* **PROVIDED DATA**
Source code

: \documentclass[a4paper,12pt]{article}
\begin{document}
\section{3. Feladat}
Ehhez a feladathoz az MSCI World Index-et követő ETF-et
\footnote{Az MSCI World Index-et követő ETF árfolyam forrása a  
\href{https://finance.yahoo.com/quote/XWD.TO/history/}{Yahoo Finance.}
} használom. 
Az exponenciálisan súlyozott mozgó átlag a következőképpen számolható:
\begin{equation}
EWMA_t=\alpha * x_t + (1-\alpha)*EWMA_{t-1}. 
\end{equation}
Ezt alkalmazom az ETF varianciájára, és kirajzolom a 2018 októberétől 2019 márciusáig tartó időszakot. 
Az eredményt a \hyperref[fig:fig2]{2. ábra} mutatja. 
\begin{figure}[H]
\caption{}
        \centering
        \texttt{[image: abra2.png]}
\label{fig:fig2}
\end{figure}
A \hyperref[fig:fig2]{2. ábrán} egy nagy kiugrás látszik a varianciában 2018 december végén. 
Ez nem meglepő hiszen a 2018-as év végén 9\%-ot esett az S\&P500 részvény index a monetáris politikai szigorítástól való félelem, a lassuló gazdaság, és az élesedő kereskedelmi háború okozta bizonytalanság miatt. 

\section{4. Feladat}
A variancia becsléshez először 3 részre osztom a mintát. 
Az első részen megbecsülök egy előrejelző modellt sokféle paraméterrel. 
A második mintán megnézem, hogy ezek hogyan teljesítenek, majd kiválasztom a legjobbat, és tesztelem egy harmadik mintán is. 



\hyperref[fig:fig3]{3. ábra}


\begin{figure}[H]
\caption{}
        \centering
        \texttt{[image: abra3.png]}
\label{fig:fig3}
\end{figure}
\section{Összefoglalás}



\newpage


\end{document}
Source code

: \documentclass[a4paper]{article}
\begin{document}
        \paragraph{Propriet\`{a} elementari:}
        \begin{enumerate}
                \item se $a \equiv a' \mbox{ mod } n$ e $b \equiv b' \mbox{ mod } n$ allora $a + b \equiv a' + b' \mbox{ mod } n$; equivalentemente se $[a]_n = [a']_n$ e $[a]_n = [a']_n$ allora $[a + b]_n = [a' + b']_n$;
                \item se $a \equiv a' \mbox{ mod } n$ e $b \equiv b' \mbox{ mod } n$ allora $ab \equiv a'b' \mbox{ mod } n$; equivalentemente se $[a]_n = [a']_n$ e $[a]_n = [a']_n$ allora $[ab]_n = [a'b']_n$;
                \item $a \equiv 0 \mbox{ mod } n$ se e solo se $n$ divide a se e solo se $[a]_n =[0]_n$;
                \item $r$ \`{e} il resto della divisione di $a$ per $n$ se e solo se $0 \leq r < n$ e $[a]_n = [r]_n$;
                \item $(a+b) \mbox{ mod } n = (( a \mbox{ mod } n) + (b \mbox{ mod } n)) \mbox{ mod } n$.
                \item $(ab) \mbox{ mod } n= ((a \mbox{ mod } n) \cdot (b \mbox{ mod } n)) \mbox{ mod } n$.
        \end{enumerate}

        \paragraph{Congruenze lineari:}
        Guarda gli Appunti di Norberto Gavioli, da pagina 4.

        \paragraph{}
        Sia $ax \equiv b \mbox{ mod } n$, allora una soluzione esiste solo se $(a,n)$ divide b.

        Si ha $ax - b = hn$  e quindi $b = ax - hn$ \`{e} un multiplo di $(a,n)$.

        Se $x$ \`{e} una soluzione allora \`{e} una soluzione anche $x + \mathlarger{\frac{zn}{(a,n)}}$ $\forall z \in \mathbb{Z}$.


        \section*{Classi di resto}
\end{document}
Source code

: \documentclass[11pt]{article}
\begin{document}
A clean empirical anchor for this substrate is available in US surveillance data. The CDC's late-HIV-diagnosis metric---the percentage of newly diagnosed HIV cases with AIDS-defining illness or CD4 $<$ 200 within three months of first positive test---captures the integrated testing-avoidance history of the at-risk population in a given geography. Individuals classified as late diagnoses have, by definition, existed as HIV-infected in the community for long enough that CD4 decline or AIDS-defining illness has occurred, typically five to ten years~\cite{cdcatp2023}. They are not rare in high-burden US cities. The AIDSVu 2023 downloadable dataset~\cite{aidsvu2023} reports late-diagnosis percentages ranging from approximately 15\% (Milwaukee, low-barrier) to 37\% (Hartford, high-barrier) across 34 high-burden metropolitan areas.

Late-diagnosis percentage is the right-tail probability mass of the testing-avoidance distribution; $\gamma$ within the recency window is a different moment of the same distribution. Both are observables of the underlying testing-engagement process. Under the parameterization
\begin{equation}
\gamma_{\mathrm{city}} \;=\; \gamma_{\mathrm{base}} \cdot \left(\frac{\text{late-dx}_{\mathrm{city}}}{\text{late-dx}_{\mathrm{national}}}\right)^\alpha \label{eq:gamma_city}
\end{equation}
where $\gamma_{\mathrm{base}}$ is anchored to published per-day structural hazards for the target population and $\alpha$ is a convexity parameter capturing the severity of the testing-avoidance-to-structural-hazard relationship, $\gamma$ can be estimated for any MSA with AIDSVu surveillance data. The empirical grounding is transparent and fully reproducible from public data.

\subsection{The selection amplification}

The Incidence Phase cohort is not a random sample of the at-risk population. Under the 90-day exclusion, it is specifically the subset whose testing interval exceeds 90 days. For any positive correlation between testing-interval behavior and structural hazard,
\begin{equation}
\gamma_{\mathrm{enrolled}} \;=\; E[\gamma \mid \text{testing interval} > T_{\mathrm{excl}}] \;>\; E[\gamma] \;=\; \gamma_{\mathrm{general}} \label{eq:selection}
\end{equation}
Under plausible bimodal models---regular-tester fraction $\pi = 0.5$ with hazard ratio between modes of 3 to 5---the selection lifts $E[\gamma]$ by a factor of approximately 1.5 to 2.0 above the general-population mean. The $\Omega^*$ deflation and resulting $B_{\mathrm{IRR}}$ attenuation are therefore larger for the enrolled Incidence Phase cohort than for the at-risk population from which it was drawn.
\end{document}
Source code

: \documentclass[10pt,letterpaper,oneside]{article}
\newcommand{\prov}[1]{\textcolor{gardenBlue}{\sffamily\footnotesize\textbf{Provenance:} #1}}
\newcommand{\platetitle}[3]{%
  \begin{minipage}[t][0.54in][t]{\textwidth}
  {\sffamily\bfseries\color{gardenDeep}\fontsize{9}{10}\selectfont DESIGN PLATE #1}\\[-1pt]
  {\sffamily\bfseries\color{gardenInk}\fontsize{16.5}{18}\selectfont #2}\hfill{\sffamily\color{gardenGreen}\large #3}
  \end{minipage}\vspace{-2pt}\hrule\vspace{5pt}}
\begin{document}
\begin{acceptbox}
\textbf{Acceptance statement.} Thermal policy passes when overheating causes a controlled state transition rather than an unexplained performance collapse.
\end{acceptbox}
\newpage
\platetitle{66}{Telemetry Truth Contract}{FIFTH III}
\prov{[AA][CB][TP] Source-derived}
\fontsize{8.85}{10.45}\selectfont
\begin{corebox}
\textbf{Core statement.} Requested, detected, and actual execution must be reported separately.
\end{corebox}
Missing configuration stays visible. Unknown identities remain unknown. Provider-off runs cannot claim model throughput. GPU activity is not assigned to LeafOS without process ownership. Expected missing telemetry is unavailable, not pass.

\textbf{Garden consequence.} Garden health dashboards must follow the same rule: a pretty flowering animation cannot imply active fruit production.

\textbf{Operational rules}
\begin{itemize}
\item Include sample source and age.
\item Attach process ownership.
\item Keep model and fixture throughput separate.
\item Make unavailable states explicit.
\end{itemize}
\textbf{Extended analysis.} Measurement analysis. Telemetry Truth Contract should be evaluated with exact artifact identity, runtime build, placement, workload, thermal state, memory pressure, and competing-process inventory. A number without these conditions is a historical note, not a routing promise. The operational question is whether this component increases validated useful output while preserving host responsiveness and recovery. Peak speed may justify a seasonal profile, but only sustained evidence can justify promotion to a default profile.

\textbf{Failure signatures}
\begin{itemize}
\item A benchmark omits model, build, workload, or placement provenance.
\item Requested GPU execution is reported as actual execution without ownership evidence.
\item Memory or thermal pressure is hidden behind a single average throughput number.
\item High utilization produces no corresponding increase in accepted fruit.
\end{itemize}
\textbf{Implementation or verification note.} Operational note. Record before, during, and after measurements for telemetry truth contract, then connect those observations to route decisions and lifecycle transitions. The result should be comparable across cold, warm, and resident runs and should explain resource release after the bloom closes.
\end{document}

* **WHAT THE TASK ASKS**
After reading the material above, tally the lines that include the string "cdot" and give only the number.

* **SOLUTION TO THE EXERCISE**
2